Plants fruit trees and bushes
- Plant fruit trees and bushes between now and March, as long as the soil isn’t frozen or too wet.
- Dig in plenty of garden compost or well-rotted manure first and plant as you would ordinary trees and shrubs.
- Mulch afterwards with garden compost, well-rotted manure or straw.
- When planting blackcurrants, make sure that 8-10cm of the stem is below ground level. Then prune to 10cm from the ground to produce strong new growth.
What to prune now
Blackberries and hybrid berries:
- Cut off all fruited canes at the base.
- Tie in new canes to their supports.
- If there are only a few new canes, retain healthy old ones but cut their side-shoots back to 2cm.
Gooseberries and redcurrants:
- Aim to open up the centre of the bush so that air can circulate. This will reduce the risk of diseases.
- Aim for four or five main branches, ensuring that each one has plenty of fruiting branches coming off it.
- Cut out any branches that are crossing, dead or diseased.
Get rid of pests
Collect and dispose of any fruit infected with brown rot that’s either still on the branches or has fallen from apple, pear, cherry, peach and plum trees.
Apple scab and pear scab
Check apples and pears for scab and collect fallen leaves and fruit for disposal. Scab causes the leaves to develop dark greenish-brown spots, while dark corky patches appear on the fruit.

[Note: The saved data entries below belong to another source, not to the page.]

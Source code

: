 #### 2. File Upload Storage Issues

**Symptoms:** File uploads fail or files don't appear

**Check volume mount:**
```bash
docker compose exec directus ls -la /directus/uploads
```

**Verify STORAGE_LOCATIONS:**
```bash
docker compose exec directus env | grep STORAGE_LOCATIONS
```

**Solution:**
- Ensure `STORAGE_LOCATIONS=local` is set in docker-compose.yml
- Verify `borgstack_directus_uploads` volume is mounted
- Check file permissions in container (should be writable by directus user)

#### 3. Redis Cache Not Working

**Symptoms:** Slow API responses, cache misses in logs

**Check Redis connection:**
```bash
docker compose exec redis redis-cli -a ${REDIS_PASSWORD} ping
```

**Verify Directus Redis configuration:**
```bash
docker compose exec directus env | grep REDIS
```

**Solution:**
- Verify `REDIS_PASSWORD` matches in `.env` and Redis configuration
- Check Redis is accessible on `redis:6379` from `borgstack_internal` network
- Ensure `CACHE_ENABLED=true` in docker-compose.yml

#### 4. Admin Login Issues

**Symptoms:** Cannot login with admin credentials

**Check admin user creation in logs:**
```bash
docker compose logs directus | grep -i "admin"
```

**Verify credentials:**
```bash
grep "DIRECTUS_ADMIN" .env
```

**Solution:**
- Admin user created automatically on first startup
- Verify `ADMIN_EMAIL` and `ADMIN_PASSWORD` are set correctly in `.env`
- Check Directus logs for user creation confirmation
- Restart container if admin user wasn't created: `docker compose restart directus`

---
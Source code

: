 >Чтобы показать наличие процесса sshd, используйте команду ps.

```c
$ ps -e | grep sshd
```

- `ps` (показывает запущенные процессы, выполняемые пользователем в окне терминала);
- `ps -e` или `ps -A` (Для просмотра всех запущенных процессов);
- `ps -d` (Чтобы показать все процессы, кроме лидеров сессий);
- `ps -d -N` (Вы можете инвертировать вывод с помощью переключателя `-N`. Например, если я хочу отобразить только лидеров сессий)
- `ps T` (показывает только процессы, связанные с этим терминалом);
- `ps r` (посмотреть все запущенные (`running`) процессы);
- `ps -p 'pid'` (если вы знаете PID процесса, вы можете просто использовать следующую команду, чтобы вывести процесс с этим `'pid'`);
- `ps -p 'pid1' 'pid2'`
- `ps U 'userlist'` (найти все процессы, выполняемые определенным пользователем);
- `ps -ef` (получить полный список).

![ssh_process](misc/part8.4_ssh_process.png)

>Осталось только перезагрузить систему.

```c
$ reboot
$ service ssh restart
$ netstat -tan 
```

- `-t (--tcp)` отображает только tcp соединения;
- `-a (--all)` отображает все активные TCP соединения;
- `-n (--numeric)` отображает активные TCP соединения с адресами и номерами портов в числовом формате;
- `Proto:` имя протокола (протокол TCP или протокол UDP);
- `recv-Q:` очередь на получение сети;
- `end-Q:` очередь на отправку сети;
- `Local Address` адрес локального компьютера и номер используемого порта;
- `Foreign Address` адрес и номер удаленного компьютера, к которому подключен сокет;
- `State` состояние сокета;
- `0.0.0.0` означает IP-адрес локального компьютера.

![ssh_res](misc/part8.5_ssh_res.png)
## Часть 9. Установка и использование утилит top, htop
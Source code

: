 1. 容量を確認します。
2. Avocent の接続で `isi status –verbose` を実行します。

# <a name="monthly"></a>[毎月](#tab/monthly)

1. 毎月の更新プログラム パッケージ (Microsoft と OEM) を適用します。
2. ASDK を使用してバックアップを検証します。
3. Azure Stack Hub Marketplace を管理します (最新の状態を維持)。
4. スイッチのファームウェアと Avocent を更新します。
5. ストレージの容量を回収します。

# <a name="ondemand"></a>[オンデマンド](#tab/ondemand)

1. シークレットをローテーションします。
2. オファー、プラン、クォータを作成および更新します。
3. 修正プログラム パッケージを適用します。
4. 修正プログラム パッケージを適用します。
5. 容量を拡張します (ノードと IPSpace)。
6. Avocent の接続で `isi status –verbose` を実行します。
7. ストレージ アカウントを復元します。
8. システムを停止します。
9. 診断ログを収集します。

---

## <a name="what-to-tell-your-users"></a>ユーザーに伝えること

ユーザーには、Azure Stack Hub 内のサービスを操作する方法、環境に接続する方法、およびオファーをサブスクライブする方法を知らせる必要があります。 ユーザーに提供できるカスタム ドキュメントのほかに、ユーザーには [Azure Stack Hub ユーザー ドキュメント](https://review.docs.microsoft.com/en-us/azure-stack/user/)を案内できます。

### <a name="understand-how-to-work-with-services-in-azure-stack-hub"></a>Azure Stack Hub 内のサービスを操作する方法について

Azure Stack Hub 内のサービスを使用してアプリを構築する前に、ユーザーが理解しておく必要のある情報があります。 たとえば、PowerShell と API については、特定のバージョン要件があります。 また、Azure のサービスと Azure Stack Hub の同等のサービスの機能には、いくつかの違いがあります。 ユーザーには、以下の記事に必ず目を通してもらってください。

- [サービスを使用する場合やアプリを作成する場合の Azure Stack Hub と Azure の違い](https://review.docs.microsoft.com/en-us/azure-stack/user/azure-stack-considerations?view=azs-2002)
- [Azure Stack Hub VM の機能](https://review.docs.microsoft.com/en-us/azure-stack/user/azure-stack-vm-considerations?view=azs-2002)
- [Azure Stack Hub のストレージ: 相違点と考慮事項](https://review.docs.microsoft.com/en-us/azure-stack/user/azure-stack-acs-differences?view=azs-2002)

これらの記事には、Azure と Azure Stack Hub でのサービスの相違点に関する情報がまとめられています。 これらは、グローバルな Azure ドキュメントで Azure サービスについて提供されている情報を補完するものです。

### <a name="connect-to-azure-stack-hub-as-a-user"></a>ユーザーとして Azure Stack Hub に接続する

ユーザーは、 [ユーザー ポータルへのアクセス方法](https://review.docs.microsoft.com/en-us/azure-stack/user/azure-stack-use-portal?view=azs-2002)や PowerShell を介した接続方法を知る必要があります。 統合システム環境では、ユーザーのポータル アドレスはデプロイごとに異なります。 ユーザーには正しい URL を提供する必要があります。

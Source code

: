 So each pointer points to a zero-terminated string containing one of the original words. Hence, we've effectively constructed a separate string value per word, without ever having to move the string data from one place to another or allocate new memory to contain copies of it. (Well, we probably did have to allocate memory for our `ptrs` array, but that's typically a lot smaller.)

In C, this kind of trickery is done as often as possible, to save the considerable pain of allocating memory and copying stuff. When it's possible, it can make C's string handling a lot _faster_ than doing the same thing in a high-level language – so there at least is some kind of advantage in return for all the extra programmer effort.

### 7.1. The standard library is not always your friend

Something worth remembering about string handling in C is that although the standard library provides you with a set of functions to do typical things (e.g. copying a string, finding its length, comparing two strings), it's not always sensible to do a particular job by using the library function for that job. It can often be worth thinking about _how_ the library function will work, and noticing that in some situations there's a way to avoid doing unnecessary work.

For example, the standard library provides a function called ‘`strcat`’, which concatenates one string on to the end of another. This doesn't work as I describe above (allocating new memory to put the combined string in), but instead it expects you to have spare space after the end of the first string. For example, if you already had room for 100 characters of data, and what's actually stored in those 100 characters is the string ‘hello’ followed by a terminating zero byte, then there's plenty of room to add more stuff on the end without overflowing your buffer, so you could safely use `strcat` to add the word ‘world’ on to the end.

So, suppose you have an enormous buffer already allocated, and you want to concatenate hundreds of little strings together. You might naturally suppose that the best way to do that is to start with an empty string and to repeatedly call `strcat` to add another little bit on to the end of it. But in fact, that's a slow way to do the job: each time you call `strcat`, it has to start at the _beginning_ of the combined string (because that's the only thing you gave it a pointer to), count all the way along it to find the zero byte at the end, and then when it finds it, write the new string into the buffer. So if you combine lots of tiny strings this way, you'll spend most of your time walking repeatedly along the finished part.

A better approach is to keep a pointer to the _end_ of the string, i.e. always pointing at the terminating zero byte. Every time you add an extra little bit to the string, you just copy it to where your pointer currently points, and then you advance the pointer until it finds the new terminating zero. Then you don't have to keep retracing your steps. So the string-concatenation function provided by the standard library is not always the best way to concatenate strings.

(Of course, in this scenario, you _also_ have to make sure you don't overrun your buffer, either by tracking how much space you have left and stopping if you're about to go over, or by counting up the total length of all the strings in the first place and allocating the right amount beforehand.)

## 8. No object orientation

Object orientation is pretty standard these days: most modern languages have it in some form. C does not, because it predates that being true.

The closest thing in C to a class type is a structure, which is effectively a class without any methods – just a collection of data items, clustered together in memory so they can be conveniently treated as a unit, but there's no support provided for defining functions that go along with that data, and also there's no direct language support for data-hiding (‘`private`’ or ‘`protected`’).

Also check the twigs for the blistered swellings that indicate scab – prune out any that you find and burn them.
Apple and pear canker
Prune out and burn any twigs or branches of fruit trees showing signs of canker (sunken areas on the twigs or patches of dead bark).
On the veg patch
Sow peas now for an early summer crop.
Choose hardy peas such as ‘Feltham First’, ‘Meteor’ and mangetout ‘Oregon Sugar Pod’ and sow in an unheated greenhouse, either in pots or the soil border.
Cover root crops with straw to prevent the soil freezing and make harvesting easier. Don’t cover parsnips – they have a better flavour after they’ve been frosted.
Net brassicas or cover with mesh to protect from pigeons.
Planting and harvesting
Plant autumn onion sets and garlic provided the soil isn’t frozen or extremely wet.
Harvest Brussels sprouts from the bottom of the plant up.
Growing cauliflowers? Then cover the ‘curd’ (white area) to keep it white as exposure to the sun will cause discolouration, which affects the taste.
Bend or tie the cauliflower leaves over the curd.